+++ RECORDS FOR THIS EXERCISE +++
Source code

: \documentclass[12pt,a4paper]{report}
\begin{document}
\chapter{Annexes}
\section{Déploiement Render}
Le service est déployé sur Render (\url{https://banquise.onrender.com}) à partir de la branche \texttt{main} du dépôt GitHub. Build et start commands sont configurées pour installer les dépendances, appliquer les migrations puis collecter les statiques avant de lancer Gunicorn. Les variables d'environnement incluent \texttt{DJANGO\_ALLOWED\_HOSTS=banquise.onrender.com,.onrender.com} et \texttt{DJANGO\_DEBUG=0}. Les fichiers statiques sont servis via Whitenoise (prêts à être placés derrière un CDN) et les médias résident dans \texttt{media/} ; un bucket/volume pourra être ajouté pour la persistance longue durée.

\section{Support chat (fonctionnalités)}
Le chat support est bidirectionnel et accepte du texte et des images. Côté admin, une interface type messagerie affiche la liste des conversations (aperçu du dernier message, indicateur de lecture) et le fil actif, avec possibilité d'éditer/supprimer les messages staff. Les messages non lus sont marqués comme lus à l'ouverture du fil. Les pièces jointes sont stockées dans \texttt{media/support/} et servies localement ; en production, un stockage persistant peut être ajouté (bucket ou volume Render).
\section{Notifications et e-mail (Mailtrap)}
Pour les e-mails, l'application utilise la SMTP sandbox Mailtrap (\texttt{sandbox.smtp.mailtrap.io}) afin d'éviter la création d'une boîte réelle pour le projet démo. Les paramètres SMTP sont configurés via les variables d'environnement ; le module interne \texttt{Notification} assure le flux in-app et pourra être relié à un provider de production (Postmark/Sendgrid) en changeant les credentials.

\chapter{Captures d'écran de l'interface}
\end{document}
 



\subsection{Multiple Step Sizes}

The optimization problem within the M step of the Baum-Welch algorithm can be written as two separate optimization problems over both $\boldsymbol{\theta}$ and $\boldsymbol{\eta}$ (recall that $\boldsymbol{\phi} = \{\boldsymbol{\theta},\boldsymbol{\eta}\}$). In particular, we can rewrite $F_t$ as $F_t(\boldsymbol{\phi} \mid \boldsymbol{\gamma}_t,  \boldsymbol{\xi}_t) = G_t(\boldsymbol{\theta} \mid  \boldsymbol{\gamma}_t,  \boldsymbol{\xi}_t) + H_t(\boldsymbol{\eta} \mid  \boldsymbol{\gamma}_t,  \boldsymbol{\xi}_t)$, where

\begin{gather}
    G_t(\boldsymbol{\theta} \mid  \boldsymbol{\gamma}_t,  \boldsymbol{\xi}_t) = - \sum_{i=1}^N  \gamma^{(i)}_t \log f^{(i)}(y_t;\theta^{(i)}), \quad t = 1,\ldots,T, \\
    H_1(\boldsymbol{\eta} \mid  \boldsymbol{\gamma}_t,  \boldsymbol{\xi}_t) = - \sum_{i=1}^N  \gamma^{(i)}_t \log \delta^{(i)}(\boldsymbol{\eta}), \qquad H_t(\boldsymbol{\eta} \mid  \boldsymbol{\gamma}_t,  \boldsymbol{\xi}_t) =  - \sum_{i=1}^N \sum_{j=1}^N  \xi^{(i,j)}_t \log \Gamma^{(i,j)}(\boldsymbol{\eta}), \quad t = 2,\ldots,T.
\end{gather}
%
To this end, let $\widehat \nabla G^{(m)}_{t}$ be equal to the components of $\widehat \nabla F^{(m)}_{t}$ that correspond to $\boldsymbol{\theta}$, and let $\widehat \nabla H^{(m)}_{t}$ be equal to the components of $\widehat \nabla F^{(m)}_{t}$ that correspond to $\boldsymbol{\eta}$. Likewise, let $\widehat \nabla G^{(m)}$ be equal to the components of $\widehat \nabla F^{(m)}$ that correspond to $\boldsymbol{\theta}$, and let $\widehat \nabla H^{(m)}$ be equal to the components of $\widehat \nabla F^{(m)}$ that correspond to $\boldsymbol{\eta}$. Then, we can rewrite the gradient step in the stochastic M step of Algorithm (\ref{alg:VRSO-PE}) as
+++
TASK: Please repeat the entries above exactly as they read.

ANSWER TO THE EXERCISE:
Source code

: \documentclass[12pt,a4paper]{report}
\begin{document}
\chapter{Annexes}
\section{Déploiement Render}
Le service est déployé sur Render (\url{https://banquise.onrender.com}) à partir de la branche \texttt{main} du dépôt GitHub. Build et start commands sont configurées pour installer les dépendances, appliquer les migrations puis collecter les statiques avant de lancer Gunicorn. Les variables d'environnement incluent \texttt{DJANGO\_ALLOWED\_HOSTS=banquise.onrender.com,.onrender.com} et \texttt{DJANGO\_DEBUG=0}. Les fichiers statiques sont servis via Whitenoise (prêts à être placés derrière un CDN) et les médias résident dans \texttt{media/} ; un bucket/volume pourra être ajouté pour la persistance longue durée.

\section{Support chat (fonctionnalités)}
Le chat support est bidirectionnel et accepte du texte et des images. Côté admin, une interface type messagerie affiche la liste des conversations (aperçu du dernier message, indicateur de lecture) et le fil actif, avec possibilité d'éditer/supprimer les messages staff. Les messages non lus sont marqués comme lus à l'ouverture du fil. Les pièces jointes sont stockées dans \texttt{media/support/} et servies localement ; en production, un stockage persistant peut être ajouté (bucket ou volume Render).
\section{Notifications et e-mail (Mailtrap)}
Pour les e-mails, l'application utilise la SMTP sandbox Mailtrap (\texttt{sandbox.smtp.mailtrap.io}) afin d'éviter la création d'une boîte réelle pour le projet démo. Les paramètres SMTP sont configurés via les variables d'environnement ; le module interne \texttt{Notification} assure le flux in-app et pourra être relié à un provider de production (Postmark/Sendgrid) en changeant les credentials.

\chapter{Captures d'écran de l'interface}
\end{document}
 



\subsection{Multiple Step Sizes}

The optimization problem within the M step of the Baum-Welch algorithm can be written as two separate optimization problems over both $\boldsymbol{\theta}$ and $\boldsymbol{\eta}$ (recall that $\boldsymbol{\phi} = \{\boldsymbol{\theta},\boldsymbol{\eta}\}$). In particular, we can rewrite $F_t$ as $F_t(\boldsymbol{\phi} \mid \boldsymbol{\gamma}_t,  \boldsymbol{\xi}_t) = G_t(\boldsymbol{\theta} \mid  \boldsymbol{\gamma}_t,  \boldsymbol{\xi}_t) + H_t(\boldsymbol{\eta} \mid  \boldsymbol{\gamma}_t,  \boldsymbol{\xi}_t)$, where

\begin{gather}
    G_t(\boldsymbol{\theta} \mid  \boldsymbol{\gamma}_t,  \boldsymbol{\xi}_t) = - \sum_{i=1}^N  \gamma^{(i)}_t \log f^{(i)}(y_t;\theta^{(i)}), \quad t = 1,\ldots,T, \\
    H_1(\boldsymbol{\eta} \mid  \boldsymbol{\gamma}_t,  \boldsymbol{\xi}_t) = - \sum_{i=1}^N  \gamma^{(i)}_t \log \delta^{(i)}(\boldsymbol{\eta}), \qquad H_t(\boldsymbol{\eta} \mid  \boldsymbol{\gamma}_t,  \boldsymbol{\xi}_t) =  - \sum_{i=1}^N \sum_{j=1}^N  \xi^{(i,j)}_t \log \Gamma^{(i,j)}(\boldsymbol{\eta}), \quad t = 2,\ldots,T.
\end{gather}
%
To this end, let $\widehat \nabla G^{(m)}_{t}$ be equal to the components of $\widehat \nabla F^{(m)}_{t}$ that correspond to $\boldsymbol{\theta}$, and let $\widehat \nabla H^{(m)}_{t}$ be equal to the components of $\widehat \nabla F^{(m)}_{t}$ that correspond to $\boldsymbol{\eta}$. Likewise, let $\widehat \nabla G^{(m)}$ be equal to the components of $\widehat \nabla F^{(m)}$ that correspond to $\boldsymbol{\theta}$, and let $\widehat \nabla H^{(m)}$ be equal to the components of $\widehat \nabla F^{(m)}$ that correspond to $\boldsymbol{\eta}$. Then, we can rewrite the gradient step in the stochastic M step of Algorithm (\ref{alg:VRSO-PE}) as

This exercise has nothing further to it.